Material supplied |
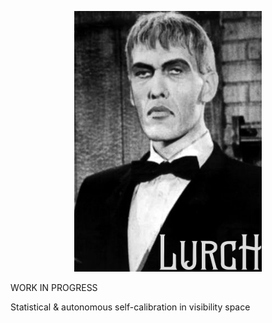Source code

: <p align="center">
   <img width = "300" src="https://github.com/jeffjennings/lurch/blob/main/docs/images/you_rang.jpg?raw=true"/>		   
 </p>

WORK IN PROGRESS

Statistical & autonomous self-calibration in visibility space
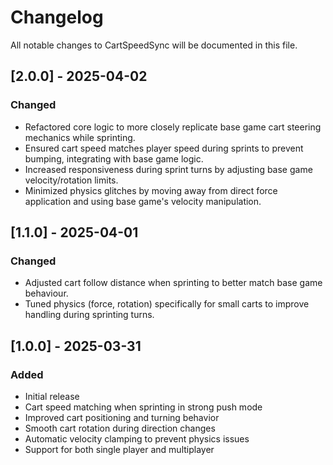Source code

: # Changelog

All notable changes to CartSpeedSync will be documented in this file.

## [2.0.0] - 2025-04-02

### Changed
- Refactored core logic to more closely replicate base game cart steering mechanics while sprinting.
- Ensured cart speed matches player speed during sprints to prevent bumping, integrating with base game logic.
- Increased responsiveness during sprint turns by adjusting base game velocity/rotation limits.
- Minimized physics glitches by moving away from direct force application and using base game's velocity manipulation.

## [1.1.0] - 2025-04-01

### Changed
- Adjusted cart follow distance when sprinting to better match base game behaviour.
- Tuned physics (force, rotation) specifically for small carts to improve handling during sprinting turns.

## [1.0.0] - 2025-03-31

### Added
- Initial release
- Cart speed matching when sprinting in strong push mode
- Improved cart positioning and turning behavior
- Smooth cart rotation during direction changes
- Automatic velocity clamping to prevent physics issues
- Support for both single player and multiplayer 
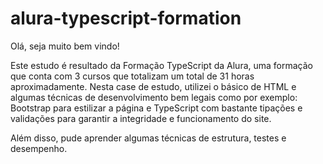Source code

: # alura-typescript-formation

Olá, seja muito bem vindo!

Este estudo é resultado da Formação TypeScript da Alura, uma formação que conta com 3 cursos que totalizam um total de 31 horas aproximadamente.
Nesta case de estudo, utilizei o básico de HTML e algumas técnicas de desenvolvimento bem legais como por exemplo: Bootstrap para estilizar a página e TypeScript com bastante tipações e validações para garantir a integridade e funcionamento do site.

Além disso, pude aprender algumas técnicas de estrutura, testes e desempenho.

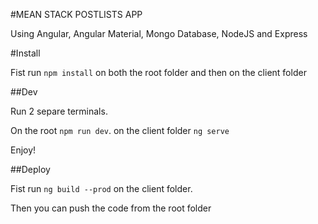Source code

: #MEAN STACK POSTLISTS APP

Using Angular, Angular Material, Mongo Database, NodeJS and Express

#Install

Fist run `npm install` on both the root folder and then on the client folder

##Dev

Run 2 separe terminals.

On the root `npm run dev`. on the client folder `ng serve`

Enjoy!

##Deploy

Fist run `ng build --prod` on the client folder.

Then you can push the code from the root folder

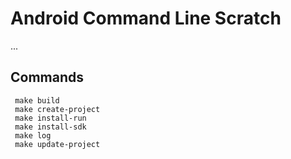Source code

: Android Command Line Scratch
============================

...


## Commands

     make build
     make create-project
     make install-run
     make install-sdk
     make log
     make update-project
--
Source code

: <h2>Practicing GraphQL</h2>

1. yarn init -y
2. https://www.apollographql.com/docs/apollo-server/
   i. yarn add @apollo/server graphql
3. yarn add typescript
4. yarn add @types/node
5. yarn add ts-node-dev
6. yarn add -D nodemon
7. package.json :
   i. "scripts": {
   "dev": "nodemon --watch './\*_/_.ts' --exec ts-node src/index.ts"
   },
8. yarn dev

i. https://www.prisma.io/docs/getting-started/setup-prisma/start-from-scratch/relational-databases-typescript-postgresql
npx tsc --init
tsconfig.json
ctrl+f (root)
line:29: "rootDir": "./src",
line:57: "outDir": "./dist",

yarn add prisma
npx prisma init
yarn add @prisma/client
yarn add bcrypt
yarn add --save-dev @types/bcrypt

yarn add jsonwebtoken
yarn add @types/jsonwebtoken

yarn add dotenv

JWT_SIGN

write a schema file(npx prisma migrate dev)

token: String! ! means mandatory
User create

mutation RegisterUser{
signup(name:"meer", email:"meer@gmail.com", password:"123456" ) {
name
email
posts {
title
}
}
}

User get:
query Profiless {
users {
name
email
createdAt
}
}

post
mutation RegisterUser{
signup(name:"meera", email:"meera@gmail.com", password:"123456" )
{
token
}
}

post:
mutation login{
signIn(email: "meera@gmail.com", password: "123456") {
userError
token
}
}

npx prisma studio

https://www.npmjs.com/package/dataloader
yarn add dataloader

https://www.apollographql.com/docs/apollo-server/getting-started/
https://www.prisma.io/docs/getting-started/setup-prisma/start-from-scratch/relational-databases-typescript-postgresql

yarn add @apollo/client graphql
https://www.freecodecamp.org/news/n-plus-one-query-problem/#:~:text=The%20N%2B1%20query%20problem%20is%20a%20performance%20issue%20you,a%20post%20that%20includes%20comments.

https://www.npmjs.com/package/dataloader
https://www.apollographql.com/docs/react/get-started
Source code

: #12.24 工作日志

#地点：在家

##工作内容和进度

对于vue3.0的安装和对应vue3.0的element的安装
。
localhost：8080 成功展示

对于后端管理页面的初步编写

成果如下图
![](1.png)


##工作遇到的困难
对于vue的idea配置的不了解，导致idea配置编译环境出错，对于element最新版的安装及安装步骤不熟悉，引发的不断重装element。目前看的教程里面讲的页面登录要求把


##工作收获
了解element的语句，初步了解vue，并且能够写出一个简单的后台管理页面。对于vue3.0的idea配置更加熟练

Exercise details |
Scan the material above for the word "client", and copy every line in which it is found.

Response area |
Fist run `npm install` on both the root folder and then on the client folder
On the root `npm run dev`. on the client folder `ng serve`
Fist run `ng build --prod` on the client folder.
yarn add @prisma/client
yarn add @apollo/client graphql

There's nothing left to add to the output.